Le 24 avril dernier, jour de la commémoration du génocide arménien, veille de Yom a Shoa, je me trouvais au coeur de la foule, en grande partie arménienne, venue assister à l'inauguration du mémorial désormais installé Place Antonin Poncet à  Lyon. Et je pensais à Vous, dont je n'ai aucun souvenir...Ce génocide nié par la Turquie depuis 1915, bafouant ainsi la mémoire des souffrances atroces subies par des millions d' arméniens n'a rien effacé dans le coeur de leurs proches. Chaque famille arménienne porte en elle les éclats de ces soleils brisés, hommes, femmes, enfants, détruits parce que "mal nés". Cette histoire-là, cette tragédie d'être nés du mauvais côté de la frontière de ceux qui détiennent les règles, est aussi celle de ma famille, comme celle de cambodgiens, de rwandais, et de tant d'autres.

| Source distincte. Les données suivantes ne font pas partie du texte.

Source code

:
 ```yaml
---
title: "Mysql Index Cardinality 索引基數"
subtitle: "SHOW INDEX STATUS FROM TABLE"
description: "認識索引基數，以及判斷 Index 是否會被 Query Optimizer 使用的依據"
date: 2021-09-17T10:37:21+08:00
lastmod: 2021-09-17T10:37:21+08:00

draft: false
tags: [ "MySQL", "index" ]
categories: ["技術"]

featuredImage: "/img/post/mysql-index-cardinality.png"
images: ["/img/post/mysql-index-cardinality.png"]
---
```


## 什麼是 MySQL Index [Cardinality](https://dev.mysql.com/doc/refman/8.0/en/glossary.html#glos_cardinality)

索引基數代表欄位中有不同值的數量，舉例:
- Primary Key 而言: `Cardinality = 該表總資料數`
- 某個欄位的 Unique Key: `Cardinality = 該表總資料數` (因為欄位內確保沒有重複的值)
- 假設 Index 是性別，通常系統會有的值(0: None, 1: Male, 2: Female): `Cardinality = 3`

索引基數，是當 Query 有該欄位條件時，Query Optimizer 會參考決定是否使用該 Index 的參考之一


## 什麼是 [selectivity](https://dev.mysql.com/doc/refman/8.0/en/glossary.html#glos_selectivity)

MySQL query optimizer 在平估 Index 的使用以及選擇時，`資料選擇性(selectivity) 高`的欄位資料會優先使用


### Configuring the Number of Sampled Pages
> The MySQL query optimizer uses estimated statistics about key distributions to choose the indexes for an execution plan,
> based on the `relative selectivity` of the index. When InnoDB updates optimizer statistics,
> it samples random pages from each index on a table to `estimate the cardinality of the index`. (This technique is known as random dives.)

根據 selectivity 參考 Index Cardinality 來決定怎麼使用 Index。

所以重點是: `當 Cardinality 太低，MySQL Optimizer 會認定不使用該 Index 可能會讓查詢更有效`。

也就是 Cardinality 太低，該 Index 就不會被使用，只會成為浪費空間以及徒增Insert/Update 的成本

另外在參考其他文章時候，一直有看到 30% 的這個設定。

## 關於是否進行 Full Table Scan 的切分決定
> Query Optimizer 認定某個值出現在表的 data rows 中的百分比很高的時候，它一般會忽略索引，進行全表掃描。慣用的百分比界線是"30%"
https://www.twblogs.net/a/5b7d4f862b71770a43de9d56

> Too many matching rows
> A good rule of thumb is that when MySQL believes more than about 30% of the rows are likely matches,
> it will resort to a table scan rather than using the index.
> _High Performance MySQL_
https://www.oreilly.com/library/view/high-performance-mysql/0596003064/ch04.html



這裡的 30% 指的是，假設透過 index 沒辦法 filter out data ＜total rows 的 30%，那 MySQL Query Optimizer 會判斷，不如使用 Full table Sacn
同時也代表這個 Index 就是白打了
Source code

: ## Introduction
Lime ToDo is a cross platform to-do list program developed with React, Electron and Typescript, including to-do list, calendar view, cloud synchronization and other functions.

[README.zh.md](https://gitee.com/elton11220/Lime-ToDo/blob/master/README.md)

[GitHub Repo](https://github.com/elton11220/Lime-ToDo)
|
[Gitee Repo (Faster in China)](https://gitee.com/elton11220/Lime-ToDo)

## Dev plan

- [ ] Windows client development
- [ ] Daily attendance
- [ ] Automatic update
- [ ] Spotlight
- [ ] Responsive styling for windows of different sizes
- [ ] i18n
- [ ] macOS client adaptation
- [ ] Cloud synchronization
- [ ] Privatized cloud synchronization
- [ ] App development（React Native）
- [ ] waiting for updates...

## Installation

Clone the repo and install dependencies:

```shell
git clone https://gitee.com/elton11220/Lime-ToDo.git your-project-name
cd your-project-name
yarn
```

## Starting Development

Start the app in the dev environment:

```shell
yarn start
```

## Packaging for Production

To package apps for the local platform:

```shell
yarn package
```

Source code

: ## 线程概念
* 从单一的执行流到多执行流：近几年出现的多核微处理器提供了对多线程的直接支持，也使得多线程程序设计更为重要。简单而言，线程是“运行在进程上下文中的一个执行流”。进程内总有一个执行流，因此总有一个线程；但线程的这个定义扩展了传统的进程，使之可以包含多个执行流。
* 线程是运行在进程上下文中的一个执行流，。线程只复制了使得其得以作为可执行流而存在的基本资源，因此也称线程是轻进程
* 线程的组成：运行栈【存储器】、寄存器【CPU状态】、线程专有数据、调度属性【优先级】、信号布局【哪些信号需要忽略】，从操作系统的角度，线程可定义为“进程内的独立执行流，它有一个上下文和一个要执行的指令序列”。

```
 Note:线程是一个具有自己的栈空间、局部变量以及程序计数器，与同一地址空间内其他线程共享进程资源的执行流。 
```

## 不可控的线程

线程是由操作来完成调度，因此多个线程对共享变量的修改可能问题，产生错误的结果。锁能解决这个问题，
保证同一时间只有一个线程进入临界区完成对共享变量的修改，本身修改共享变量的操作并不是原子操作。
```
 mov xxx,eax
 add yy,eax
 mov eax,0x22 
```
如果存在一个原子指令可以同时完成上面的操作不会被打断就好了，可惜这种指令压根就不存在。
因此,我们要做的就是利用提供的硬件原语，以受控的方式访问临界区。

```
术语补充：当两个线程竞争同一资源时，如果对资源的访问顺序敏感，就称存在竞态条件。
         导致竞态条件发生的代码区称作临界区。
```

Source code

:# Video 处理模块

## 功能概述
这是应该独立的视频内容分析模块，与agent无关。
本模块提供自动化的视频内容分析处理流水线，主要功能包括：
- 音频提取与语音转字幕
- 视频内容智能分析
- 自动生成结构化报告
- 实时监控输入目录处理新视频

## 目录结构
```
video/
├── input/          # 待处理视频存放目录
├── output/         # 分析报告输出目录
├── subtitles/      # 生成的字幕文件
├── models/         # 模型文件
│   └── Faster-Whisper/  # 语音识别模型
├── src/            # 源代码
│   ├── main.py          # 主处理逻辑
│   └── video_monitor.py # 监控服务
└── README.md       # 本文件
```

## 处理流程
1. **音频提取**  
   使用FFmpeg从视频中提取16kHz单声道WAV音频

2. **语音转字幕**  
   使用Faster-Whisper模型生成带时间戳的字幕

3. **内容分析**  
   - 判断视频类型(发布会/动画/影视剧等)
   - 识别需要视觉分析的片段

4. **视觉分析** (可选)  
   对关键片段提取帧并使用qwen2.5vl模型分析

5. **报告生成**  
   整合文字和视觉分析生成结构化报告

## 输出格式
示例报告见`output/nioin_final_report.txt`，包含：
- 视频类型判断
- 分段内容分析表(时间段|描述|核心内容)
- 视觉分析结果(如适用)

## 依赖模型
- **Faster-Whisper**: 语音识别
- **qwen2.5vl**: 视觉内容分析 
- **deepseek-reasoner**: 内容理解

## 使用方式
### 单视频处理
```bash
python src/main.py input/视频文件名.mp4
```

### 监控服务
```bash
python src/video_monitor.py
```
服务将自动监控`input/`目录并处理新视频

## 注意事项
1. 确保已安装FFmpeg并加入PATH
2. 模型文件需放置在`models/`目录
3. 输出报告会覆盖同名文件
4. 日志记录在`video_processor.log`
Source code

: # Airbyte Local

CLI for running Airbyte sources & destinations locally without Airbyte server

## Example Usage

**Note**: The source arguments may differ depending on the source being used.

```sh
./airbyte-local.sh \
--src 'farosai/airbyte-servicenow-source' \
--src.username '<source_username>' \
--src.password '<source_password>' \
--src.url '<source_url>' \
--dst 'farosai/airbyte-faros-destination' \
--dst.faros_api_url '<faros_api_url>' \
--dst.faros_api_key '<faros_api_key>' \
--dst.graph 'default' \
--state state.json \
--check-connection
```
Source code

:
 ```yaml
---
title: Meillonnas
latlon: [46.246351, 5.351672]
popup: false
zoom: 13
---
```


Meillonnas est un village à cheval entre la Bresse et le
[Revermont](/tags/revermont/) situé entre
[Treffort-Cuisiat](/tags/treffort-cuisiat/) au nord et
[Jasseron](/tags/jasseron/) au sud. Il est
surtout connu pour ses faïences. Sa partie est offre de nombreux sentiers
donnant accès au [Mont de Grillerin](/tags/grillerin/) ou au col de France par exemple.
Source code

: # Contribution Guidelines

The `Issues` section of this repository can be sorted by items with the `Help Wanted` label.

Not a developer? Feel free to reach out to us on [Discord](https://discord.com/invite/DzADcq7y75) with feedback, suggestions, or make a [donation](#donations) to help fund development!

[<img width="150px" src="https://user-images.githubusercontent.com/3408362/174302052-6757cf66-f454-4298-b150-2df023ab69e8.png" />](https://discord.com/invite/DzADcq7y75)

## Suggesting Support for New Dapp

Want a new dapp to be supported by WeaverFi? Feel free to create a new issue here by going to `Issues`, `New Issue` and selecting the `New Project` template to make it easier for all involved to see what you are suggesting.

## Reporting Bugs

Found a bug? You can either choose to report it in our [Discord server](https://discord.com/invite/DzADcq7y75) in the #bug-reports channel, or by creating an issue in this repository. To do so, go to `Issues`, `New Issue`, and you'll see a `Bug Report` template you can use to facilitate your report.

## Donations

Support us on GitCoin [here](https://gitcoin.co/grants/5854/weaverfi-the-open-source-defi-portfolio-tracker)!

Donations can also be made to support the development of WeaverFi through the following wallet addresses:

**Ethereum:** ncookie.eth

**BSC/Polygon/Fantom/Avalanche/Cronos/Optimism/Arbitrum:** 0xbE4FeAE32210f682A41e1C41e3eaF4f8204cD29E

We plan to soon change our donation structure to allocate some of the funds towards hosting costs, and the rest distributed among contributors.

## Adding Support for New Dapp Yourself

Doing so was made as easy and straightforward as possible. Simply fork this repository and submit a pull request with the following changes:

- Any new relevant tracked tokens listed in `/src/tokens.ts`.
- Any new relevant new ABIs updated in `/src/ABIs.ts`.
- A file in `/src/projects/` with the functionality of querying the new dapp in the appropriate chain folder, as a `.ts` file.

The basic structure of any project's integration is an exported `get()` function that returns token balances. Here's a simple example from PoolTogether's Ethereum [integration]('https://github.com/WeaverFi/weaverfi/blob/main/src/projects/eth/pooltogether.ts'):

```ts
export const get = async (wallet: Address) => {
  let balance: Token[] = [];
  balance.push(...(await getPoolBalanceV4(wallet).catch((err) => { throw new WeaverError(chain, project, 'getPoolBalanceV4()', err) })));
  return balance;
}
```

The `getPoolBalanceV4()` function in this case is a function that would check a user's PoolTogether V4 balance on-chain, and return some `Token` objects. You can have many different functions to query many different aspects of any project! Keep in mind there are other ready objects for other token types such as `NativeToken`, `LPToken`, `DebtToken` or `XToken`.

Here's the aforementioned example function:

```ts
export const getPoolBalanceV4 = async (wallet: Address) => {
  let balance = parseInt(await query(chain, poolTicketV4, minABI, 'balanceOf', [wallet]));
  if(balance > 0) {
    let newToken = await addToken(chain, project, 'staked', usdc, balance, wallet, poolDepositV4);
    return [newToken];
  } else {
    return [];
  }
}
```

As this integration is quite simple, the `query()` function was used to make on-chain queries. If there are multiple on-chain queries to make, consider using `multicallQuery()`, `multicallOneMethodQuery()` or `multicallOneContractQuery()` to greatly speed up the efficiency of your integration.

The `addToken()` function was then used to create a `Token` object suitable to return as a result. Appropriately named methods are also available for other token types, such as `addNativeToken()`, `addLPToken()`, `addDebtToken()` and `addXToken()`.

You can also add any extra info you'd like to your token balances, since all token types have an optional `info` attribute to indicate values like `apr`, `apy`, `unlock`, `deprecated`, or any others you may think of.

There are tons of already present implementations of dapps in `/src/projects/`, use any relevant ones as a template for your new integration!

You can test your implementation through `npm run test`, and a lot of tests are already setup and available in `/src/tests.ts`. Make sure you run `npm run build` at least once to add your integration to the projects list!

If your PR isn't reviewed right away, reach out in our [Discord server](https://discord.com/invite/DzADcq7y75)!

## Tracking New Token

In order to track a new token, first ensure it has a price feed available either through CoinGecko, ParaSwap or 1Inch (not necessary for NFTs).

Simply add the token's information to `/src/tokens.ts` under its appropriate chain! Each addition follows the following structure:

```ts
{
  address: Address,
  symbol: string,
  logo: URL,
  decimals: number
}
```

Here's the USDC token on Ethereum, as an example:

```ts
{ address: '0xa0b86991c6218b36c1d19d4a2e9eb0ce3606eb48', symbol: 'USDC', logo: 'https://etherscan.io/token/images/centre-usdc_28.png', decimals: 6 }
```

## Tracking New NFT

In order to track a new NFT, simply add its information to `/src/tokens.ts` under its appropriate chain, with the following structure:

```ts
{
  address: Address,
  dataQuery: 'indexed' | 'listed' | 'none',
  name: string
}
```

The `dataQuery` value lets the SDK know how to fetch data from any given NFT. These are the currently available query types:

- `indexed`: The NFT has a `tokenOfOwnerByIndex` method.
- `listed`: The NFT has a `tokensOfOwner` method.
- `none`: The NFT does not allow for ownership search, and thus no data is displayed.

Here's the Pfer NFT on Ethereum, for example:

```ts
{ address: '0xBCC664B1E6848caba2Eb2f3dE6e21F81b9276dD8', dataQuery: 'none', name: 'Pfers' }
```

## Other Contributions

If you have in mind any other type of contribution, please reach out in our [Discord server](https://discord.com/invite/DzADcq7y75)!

Mais une tragédie, même partagée, n'en absout pas le sentiment poignant d'avoir été amputé d'une part intime de la destinée de sa fratrie...

Et je pense à Vous, que je ne connaîtrais jamais, dont je n'ai qu'une unique photo comme dérisoire mémorial. Vous, mes grands-parents, mes oncles, mes tantes, mes "inconnus à toute adresse", qui me manquez cruellement. Est-ce de l'un d'entre vous que je tiens cette passion des mots? Qui de vous était gaucher? Qui d'entre vous a fait de moi une rebelle au sourire dégainé comme une flèche pour me protéger contre des intrusions trop "profanes"? Duquel d'entre vous ai-je hérité de cette immédiate affinité avec les maîtres tibétains? Tout ce qui me constitue, mes doutes et mes envolées lyriques, la passion que je mets dans mes convictions,  cet héritage dont ceux qui en sont la genèse m'ont laissée violemment orpheline dès ma propre naissance, m'ont donné cette constante exigence d'accomplissement sans failles de ce que j'appelle mon "devoir d'humain". Mais me reste toujours ce manque, impossible à combler, de ne pouvoir me souvenir de Vous, qui n'avez laissé trace que dans mon coeur, puisque il ne Vous a même pas été accordé une sépulture, Vous, mes si proches non connus,  qui avez disparus à "Pitchi Poï"... C'est pour Vous tous que j'avance, avec courage et détermination, pour accomplir une parcelle de ce vaste chantier dont vous avez été spoliés.